In one of the Swades’ low-key, hyper tense scenes, Mohan Bhargav says to a group of orthodox folks that he does not believe India to be the greatest country in the world. A silence is followed by an uproar by a few of them, who believe the Indian traditions to be superior to every other country in the world. Unable to persuade them from letting go of their fairy tale style superiority complex, Mohan hastily leaves the scene.
Released in the year 2004, the movie which almost earned Shah Rukh Khan his first National award and Ashutosh Gowarikar’s one of the most accomplished pieces of art, ‘Swades’ was a box office failure. The movie has aged like a fine wine and got an entire generation to relate to it.
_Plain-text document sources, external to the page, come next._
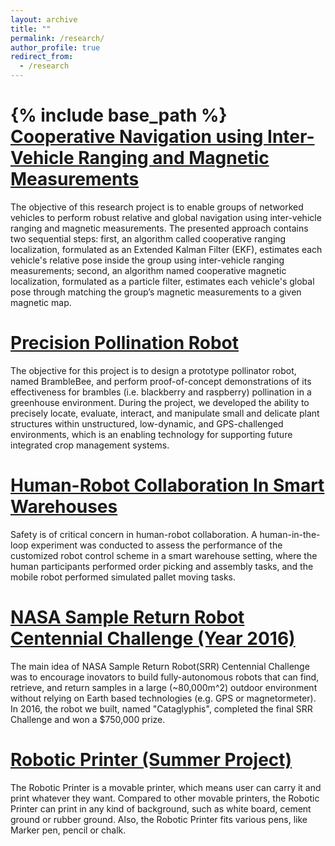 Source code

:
 ```yaml
---
layout: archive
title: ""
permalink: /research/
author_profile: true
redirect_from:
  - /research
---
```


{% include base_path %}
[Cooperative Navigation using Inter-Vehicle Ranging and Magnetic Measurements](cooperative_navigation)
===
The objective of this research project is to enable groups of networked vehicles to perform robust relative and global navigation using inter-vehicle ranging and magnetic measurements. The presented approach contains two sequential steps: first, an algorithm called cooperative ranging localization, formulated as an Extended Kalman Filter (EKF), estimates each vehicle's relative pose inside the group using inter-vehicle ranging measurements; second, an algorithm named cooperative magnetic localization, formulated as a particle filter, estimates each vehicle's global pose through matching the group’s magnetic measurements to a given magnetic map.

[Precision Pollination Robot](pollination)
===
The objective for this project is to design a prototype pollinator robot, named BrambleBee, and perform proof-of-concept demonstrations of its effectiveness for brambles (i.e. blackberry and raspberry) pollination in a greenhouse environment. During the project, we developed the ability to precisely locate, evaluate, interact, and manipulate small and delicate plant structures within unstructured, low-dynamic, and GPS-challenged environments, which is an enabling technology for supporting future integrated crop management systems.

[Human-Robot Collaboration In Smart Warehouses](hri)
===
Safety is of critical concern in human-robot collaboration. A human-in-the-loop experiment was conducted to assess the performance of the customized robot control scheme in a smart warehouse setting, where the human participants performed order picking and assembly tasks, and the mobile robot performed simulated pallet moving tasks.

[NASA Sample Return Robot Centennial Challenge (Year 2016)](src)
===
The main idea of NASA Sample Return Robot(SRR) Centennial Challenge was to encourage inovators to build fully-autonomous robots that can find, retrieve, and return samples in a large (~80,000m^2) outdoor environment without relying on Earth based technologies (e.g. GPS or magnetormeter). In 2016, the robot we built, named "Cataglyphis", completed the final SRR Challenge and won a $750,000 prize.

[Robotic Printer (Summer Project)](robotic_printer)
===
The Robotic Printer is a movable printer, which means user can carry it and print whatever they want. Compared to other movable printers, the Robotic Printer can print in any kind of background, such as white board, cement ground or rubber ground. Also, the Robotic Printer fits various pens, like Marker pen, pencil or chalk.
The journey of an America returned NASA scientist, who finds his calling in a small village of Uttar Pradesh, has a number of elements which were prophsied and practised by India’s first Prime Minister.
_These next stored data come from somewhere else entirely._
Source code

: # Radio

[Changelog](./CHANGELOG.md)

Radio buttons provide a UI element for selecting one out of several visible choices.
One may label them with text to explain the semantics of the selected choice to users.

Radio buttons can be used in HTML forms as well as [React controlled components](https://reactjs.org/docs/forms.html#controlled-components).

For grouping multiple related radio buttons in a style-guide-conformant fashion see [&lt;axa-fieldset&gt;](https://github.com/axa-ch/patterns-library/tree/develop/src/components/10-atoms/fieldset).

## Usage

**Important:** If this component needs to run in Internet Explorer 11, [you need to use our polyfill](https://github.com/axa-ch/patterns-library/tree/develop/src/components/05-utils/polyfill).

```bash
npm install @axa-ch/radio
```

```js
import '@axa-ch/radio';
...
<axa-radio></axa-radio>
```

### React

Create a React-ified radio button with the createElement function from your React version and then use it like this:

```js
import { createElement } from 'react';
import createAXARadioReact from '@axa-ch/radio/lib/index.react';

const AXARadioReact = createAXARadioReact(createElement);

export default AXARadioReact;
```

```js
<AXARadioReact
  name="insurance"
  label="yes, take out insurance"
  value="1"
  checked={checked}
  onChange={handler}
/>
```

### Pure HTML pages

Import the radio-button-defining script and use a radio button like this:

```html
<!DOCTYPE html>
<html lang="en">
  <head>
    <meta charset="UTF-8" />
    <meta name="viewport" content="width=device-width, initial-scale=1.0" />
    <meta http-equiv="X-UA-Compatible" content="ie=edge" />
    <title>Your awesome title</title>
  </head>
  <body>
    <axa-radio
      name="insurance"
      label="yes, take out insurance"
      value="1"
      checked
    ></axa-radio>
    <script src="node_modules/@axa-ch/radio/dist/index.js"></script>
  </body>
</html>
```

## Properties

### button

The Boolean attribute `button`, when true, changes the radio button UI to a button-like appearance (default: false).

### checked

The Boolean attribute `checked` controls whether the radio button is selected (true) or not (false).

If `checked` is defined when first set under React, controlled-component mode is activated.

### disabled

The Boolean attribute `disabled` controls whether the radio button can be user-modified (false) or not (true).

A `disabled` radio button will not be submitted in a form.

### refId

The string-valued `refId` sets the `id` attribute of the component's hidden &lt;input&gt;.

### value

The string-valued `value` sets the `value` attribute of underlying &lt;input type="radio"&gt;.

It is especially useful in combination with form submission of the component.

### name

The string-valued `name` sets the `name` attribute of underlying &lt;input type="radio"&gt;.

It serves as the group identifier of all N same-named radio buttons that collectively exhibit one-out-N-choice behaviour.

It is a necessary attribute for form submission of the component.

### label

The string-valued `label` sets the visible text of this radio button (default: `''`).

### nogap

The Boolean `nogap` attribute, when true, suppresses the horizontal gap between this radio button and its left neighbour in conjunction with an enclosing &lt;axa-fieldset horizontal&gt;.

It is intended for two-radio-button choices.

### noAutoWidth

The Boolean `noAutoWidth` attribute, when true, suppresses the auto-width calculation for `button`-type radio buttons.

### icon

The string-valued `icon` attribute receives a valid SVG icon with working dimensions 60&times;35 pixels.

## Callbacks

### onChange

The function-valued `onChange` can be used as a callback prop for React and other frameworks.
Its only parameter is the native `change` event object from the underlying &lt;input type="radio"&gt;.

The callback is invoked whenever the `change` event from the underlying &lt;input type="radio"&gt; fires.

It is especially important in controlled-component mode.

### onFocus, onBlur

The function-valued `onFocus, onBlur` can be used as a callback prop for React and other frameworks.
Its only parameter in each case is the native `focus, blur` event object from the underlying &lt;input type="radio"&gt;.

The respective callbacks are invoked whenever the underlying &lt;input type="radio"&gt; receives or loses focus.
National Duty vs ‘Jingoism’
Though set and revolving around India, every person across nations and continents can relate to Swades. It is a commentary on the sense of duty towards our motherland. A commentary on the minimal approach to lead life. You wouldn’t get the chest-thumping, high-josh, display of patriotism, it’s more subtle, silent, and hits much harder. Leaving a well-settled life in Washington DC may be far-fetched, but it would at least encourage you to exercise your primary duties towards society.
The urban-rural divide
Mohan, who has spent most of his childhood in Delhi and received his education at the University of Philadelphia before joining NASA, has the least possible idea about the hardships faced by people in the deeper parts of his own country. It comes as a shock to him how women are exempted from basic education and how people belonging to the ‘lower castes’ are treated. Besides, there are many other social dilemmas to which he had turned a blind eye before. In the film’s most powerful scene, Mohan, who generally prefers the packaged mineral water, watches a 10-year-old sell a cup of water for 25 paise. He pays for it, and drinks the non – packaged water for the first time. A silence with a fine AR Rahman composed tune in the background. The 3-minute scene is worth investing in the 3-hour long movie. Pure Brilliance.
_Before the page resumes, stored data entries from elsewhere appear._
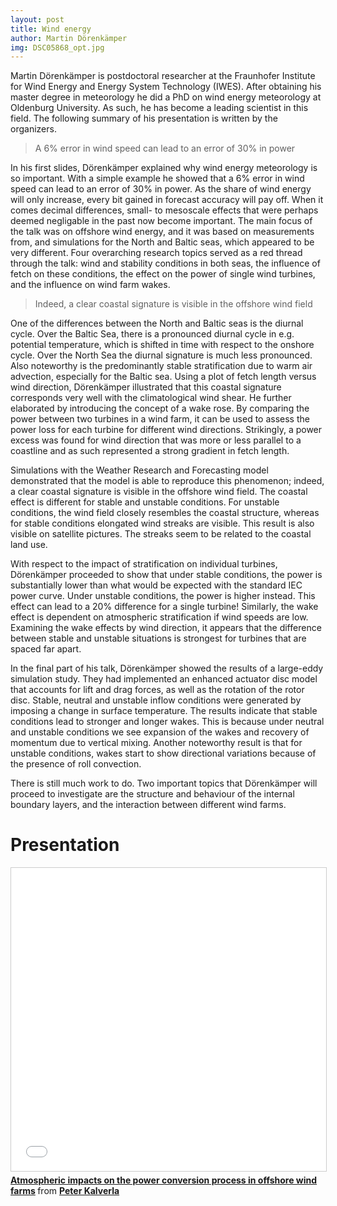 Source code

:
```yaml
---
layout: post
title: Wind energy
author: Martin Dörenkämper
img: DSC05868_opt.jpg
---
```


Martin Dörenkämper is postdoctoral researcher at the Fraunhofer Institute for Wind Energy and Energy System Technology (IWES). After obtaining his master degree in meteorology he did a PhD on wind energy meteorology at Oldenburg University. As such, he has become a leading scientist in this field. The following summary of his presentation is written by the organizers.

> A 6% error in wind speed can lead to an error of 30% in power

In his first slides, Dörenkämper explained why wind energy meteorology is so important. With a simple example he showed that a 6% error in wind speed can lead to an error of 30% in power. As the share of wind energy will only increase, every bit gained in forecast accuracy will pay off. When it comes decimal differences, small- to mesoscale effects that were perhaps deemed negligable in the past now become important. The main focus of the talk was on offshore wind energy, and it was based on measurements from, and simulations for the North and Baltic seas, which appeared to be very different. Four overarching research topics served as a red thread through the talk: wind and stability conditions in both seas, the influence of fetch on these conditions, the effect on the power of single wind turbines, and the influence on wind farm wakes.

> Indeed, a clear coastal signature is visible in the offshore wind field

One of the differences between the North and Baltic seas is the diurnal cycle. Over the Baltic Sea, there is a pronounced diurnal cycle in e.g. potential temperature, which is shifted in time with respect to the onshore cycle. Over the North Sea the diurnal signature is much less pronounced. Also noteworthy is the predominantly stable stratification due to warm air advection, especially for the Baltic sea. Using a plot of fetch length versus wind direction, Dörenkämper illustrated that this coastal signature corresponds very well with the climatological wind shear. He further elaborated by introducing the concept of a wake rose. By comparing the power between two turbines in a wind farm, it can be used to assess the power loss for each turbine for different wind directions. Strikingly, a power excess was found for wind direction that was more or less parallel to a coastline and as such represented a strong gradient in fetch length.
<!--more-->
Simulations with the Weather Research and Forecasting model demonstrated that the model is able to reproduce this phenomenon; indeed, a clear coastal signature is visible in the offshore wind field. The coastal effect is different for stable and unstable conditions. For unstable conditions, the wind field closely resembles the coastal structure, whereas for stable conditions elongated wind streaks are visible. This result is also visible on satellite pictures. The streaks seem to be related to the coastal land use.

With respect to the impact of stratification on individual turbines, Dörenkämper proceeded to show that under stable conditions, the power is substantially lower than what would be expected with the standard IEC power curve. Under unstable conditions, the power is higher instead. This effect can lead to a 20% difference for a single turbine! Similarly, the wake effect is dependent on atmospheric stratification if wind speeds are low. Examining the wake effects by wind direction, it appears that the difference between stable and unstable situations is strongest for turbines that are spaced far apart.

In the final part of his talk, Dörenkämper showed the results of a large-eddy simulation study. They had implemented an enhanced actuator disc model that accounts for lift and drag forces, as well as the rotation of the rotor disc. Stable, neutral and unstable inflow conditions were generated by imposing a change in surface temperature. The results indicate that stable conditions lead to stronger and longer wakes. This is because under neutral and unstable conditions we see expansion of the wakes and recovery of momentum due to vertical mixing. Another noteworthy result is that for unstable conditions, wakes start to show directional variations because of the presence of roll convection.

There is still much work to do. Two important topics that Dörenkämper will proceed to investigate are the structure and behaviour of the internal boundary layers, and the interaction between different wind farms.

# Presentation
<iframe src="//www.slideshare.net/slideshow/embed_code/key/qCh8dTIKewxGVF" width="595" height="485" frameborder="0" marginwidth="0" marginheight="0" scrolling="no" style="border:1px solid #CCC; border-width:1px; margin-bottom:5px; max-width: 100%;" allowfullscreen> </iframe> <div style="margin-bottom:5px"> <strong> <a href="//www.slideshare.net/PeterKalverla/atmospheric-impacts-on-the-power-conversion-process-in-offshore-wind-farms" title="Atmospheric impacts on the power conversion process in offshore wind farms" target="_blank">Atmospheric impacts on the power conversion process in offshore wind farms</a> </strong> from <strong><a target="_blank" href="https://www.slideshare.net/PeterKalverla">Peter Kalverla</a></strong> </div>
There seems to be a feeling of shame and disgust in Mohan’s eyes for the complacent nature of people towards the society. Though a superficial character, the journey is very much relatable.
In 2004, the movie was ahead of its time, nothing has changed today, it still remains far ahead of our times. Shah Rukh has gone on record to say that he has never seen the movie because he wanted the feeling to be intact. Let us take some hours out of our day and give it a watch, unlike Shah Rukh. It may not be the best movie you have watched, but it will hit you hard, maybe more so now, than in 2004.